• _EXERCISE_: From the entries, filter out every line that lacks "providers" and copy the rest.

• _PROVIDED DATA_:
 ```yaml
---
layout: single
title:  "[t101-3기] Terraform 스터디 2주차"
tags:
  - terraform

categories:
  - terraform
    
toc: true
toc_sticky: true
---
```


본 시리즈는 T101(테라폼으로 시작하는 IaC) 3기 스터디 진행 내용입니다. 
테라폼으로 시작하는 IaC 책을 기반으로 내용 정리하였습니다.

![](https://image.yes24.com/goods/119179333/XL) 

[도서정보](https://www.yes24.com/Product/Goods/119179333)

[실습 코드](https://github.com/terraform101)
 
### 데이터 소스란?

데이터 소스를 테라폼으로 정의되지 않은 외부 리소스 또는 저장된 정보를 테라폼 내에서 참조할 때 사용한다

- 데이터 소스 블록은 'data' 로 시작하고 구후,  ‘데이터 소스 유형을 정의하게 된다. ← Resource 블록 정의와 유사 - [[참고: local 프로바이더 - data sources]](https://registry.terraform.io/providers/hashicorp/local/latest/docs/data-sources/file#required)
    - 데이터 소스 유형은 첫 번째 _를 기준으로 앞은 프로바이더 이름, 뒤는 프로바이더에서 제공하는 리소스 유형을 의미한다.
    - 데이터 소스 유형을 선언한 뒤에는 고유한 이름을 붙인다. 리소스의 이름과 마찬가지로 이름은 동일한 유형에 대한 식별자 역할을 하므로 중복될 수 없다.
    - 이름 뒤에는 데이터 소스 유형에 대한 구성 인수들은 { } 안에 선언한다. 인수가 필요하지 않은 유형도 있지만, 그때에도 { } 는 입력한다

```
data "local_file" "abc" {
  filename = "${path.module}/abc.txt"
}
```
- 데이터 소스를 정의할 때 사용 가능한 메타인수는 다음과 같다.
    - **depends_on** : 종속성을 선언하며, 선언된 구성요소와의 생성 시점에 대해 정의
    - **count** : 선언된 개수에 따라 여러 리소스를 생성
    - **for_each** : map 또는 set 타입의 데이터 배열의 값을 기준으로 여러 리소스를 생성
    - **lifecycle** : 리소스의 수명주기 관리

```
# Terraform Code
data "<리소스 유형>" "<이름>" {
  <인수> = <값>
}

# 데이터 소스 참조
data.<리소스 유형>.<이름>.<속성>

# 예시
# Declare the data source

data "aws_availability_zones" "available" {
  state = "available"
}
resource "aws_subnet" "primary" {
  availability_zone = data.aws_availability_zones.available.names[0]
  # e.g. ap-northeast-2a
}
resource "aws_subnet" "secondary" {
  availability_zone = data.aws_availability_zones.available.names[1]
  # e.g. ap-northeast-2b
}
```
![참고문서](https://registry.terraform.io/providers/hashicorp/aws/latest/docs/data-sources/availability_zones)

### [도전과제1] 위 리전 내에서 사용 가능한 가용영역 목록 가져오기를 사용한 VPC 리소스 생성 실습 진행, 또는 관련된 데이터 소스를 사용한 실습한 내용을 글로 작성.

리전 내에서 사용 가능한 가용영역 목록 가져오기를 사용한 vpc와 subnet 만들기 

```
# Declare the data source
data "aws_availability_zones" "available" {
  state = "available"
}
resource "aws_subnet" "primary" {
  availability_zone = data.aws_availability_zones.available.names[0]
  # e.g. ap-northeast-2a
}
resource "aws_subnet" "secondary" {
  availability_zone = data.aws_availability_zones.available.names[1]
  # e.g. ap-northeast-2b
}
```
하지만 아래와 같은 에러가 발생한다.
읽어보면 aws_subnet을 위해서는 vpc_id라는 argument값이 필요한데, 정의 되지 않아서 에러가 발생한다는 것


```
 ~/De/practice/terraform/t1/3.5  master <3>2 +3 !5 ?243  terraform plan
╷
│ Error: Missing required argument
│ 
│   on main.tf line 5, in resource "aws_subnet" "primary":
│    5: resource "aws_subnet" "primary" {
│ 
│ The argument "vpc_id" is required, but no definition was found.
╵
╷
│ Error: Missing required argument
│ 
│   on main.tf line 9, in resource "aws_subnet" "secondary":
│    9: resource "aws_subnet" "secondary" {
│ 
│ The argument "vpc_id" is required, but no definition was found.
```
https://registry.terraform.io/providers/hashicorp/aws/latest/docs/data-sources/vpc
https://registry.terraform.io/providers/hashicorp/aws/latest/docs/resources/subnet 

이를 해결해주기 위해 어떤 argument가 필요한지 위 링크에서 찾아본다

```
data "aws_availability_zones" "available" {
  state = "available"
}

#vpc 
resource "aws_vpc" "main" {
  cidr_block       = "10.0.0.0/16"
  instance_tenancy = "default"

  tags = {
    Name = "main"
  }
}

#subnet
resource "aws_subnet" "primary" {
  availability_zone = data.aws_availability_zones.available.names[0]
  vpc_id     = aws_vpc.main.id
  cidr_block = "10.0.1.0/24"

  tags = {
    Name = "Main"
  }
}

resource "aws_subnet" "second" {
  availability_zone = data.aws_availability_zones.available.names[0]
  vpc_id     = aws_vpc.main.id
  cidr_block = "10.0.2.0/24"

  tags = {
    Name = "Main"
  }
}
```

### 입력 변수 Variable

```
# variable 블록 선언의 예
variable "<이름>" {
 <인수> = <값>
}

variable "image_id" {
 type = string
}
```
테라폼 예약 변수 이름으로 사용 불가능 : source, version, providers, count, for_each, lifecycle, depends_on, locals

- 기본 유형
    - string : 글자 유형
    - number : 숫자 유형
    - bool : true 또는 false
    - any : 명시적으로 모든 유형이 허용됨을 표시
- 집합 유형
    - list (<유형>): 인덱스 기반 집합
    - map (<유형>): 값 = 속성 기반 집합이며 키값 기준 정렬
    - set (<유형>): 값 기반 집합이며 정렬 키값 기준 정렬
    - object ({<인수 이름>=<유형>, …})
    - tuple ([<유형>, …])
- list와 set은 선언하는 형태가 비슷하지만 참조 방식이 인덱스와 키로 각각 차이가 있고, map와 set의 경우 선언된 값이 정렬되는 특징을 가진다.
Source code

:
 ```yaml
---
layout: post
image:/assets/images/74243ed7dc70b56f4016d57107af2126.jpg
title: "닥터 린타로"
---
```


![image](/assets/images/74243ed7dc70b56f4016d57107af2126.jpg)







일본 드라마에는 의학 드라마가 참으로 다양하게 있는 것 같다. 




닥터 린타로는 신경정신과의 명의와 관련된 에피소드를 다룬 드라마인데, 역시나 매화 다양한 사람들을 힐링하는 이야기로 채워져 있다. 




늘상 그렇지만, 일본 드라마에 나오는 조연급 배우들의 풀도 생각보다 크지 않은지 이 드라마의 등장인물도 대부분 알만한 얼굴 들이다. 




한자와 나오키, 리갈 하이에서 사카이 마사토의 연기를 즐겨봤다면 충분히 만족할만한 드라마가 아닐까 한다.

• _TASK SOLUTION_:
- 데이터 소스 블록은 'data' 로 시작하고 구후,  ‘데이터 소스 유형을 정의하게 된다. ← Resource 블록 정의와 유사 - [[참고: local 프로바이더 - data sources]](https://registry.terraform.io/providers/hashicorp/local/latest/docs/data-sources/file#required)
![참고문서](https://registry.terraform.io/providers/hashicorp/aws/latest/docs/data-sources/availability_zones)
https://registry.terraform.io/providers/hashicorp/aws/latest/docs/data-sources/vpc
https://registry.terraform.io/providers/hashicorp/aws/latest/docs/resources/subnet 
테라폼 예약 변수 이름으로 사용 불가능 : source, version, providers, count, for_each, lifecycle, depends_on, locals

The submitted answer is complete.